**EXERCISE**: List every line below containing "selectfont".

**PROVIDED ENTRIES**:
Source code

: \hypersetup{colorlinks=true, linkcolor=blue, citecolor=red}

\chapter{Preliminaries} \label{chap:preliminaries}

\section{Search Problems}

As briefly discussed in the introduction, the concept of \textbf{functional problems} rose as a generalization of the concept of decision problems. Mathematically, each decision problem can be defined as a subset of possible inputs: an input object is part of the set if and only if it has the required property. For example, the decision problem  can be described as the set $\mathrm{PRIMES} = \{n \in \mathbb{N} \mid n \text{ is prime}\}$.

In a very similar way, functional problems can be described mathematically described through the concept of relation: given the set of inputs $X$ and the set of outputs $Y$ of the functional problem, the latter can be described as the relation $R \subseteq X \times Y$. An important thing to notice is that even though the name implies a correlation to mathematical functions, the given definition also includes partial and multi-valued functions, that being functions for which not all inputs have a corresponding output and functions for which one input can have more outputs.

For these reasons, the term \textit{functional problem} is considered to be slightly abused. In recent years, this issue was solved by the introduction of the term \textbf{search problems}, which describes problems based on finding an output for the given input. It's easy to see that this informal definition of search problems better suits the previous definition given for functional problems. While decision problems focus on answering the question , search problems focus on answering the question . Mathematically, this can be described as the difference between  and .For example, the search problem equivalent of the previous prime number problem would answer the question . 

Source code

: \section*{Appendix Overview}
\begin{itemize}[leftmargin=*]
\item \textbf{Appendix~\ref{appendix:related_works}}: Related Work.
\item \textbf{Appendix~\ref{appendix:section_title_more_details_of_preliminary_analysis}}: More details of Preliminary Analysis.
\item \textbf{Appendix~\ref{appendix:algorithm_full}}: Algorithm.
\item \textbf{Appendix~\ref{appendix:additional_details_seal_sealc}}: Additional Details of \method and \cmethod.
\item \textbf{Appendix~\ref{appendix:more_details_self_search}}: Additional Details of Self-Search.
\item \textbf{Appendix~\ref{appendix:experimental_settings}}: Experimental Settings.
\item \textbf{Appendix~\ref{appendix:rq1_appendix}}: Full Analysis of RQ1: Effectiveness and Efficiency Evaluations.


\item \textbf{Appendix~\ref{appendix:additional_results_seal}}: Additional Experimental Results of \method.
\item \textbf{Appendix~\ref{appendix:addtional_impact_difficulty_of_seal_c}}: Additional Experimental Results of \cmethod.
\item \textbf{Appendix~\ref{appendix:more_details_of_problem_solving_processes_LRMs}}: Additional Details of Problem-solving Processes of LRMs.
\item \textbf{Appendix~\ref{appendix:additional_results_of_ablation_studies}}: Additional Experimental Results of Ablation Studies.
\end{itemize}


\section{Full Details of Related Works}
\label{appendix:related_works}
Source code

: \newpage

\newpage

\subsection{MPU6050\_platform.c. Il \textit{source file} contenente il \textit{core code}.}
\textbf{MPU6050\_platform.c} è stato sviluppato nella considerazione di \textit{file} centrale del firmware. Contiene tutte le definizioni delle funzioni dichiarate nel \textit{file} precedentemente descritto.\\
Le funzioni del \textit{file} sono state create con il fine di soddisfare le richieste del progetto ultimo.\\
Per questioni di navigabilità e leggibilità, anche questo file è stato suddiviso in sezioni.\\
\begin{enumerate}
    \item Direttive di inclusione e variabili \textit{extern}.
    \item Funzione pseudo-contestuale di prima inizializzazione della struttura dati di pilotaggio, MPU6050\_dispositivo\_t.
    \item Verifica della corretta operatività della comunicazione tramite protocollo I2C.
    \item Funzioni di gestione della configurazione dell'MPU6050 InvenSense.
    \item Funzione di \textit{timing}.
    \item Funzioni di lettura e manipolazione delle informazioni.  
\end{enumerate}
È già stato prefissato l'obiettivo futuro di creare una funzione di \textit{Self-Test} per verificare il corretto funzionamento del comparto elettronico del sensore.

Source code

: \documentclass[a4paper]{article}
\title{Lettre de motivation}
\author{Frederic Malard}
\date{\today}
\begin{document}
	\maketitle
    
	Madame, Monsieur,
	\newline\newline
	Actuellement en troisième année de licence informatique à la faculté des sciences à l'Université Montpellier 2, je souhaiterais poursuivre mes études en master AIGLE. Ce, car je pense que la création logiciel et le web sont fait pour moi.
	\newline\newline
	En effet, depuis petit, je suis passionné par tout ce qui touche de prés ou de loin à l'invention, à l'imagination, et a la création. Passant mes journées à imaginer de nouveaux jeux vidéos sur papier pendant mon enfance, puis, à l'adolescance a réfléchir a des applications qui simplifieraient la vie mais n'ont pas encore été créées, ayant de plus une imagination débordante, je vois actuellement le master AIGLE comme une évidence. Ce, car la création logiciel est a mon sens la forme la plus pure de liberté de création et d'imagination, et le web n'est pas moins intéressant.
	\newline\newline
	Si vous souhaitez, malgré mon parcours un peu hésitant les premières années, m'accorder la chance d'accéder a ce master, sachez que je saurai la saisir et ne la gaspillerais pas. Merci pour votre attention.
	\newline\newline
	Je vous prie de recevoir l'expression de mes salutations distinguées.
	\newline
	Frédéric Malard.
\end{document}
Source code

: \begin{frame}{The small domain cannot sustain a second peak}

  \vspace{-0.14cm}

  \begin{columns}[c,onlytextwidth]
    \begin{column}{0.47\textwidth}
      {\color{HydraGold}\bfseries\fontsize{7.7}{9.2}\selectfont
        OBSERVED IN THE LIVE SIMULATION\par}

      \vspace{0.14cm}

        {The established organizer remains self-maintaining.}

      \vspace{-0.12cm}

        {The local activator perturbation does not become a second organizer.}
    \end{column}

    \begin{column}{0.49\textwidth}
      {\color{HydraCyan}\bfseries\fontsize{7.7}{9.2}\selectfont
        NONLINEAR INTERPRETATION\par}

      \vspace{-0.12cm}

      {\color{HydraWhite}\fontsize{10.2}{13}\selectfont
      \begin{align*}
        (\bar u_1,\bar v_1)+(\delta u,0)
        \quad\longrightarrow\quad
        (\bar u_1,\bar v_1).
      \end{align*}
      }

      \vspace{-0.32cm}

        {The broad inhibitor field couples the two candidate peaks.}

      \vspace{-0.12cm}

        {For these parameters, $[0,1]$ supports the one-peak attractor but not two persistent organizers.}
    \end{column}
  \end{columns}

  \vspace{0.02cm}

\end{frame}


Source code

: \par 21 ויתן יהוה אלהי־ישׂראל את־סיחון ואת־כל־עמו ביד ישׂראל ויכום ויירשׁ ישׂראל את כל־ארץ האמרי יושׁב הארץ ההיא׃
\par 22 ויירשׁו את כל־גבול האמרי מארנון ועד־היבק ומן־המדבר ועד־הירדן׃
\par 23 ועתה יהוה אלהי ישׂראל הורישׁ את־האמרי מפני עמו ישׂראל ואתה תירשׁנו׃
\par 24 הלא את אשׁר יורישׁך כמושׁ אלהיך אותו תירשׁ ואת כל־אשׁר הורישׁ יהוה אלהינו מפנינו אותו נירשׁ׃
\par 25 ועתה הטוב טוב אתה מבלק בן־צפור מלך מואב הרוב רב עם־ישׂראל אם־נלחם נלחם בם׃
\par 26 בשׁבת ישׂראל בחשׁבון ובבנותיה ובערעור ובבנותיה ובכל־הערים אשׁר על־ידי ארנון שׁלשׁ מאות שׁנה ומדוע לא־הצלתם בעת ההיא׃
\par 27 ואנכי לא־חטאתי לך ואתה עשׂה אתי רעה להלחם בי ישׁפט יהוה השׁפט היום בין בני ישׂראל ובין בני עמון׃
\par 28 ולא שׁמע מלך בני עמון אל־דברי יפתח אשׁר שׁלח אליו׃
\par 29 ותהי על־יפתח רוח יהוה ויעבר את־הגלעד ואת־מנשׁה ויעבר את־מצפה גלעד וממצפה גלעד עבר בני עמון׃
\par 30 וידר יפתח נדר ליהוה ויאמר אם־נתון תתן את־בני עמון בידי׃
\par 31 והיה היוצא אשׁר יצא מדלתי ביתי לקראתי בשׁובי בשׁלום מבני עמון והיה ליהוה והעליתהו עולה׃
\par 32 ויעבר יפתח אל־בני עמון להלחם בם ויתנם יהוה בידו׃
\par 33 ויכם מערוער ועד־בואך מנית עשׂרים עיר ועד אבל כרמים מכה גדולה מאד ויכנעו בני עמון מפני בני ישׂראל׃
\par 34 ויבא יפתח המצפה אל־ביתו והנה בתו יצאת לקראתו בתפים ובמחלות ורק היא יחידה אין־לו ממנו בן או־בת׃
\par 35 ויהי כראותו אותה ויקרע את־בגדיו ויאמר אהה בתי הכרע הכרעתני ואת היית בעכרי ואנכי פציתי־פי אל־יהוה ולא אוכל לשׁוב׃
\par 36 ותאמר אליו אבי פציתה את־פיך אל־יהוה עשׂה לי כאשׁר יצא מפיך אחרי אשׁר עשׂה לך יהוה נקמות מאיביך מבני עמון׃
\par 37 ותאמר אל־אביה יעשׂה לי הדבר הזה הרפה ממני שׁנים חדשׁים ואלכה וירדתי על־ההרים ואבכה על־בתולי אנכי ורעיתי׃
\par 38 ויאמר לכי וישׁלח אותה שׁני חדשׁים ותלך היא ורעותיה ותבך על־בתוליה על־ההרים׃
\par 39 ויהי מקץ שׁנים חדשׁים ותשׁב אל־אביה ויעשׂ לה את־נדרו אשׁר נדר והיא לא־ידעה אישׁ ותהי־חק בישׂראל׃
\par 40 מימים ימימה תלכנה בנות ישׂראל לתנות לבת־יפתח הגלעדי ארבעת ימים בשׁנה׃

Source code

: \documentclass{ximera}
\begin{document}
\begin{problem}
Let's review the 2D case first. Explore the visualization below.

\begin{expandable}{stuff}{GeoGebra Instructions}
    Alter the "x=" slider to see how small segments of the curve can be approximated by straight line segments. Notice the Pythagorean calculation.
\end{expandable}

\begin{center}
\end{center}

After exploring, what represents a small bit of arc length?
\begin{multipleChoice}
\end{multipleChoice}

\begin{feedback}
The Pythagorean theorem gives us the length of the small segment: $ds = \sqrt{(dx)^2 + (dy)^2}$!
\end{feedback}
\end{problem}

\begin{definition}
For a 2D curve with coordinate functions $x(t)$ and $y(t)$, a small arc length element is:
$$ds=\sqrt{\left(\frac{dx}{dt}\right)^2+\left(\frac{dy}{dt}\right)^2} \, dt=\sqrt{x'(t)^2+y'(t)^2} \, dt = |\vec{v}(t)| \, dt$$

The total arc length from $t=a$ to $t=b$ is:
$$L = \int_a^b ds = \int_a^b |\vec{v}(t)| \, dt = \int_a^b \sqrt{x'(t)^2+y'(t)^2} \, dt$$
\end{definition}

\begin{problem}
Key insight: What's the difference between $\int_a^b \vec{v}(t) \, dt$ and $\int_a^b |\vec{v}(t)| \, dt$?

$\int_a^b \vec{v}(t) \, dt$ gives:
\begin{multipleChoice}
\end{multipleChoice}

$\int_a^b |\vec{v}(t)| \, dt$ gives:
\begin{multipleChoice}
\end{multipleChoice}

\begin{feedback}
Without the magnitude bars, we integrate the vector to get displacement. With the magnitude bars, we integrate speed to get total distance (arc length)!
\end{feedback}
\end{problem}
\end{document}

**RESULT OF THE EXERCISE**:
      {\color{HydraGold}\bfseries\fontsize{7.7}{9.2}\selectfont
      {\color{HydraCyan}\bfseries\fontsize{7.7}{9.2}\selectfont
      {\color{HydraWhite}\fontsize{10.2}{13}\selectfont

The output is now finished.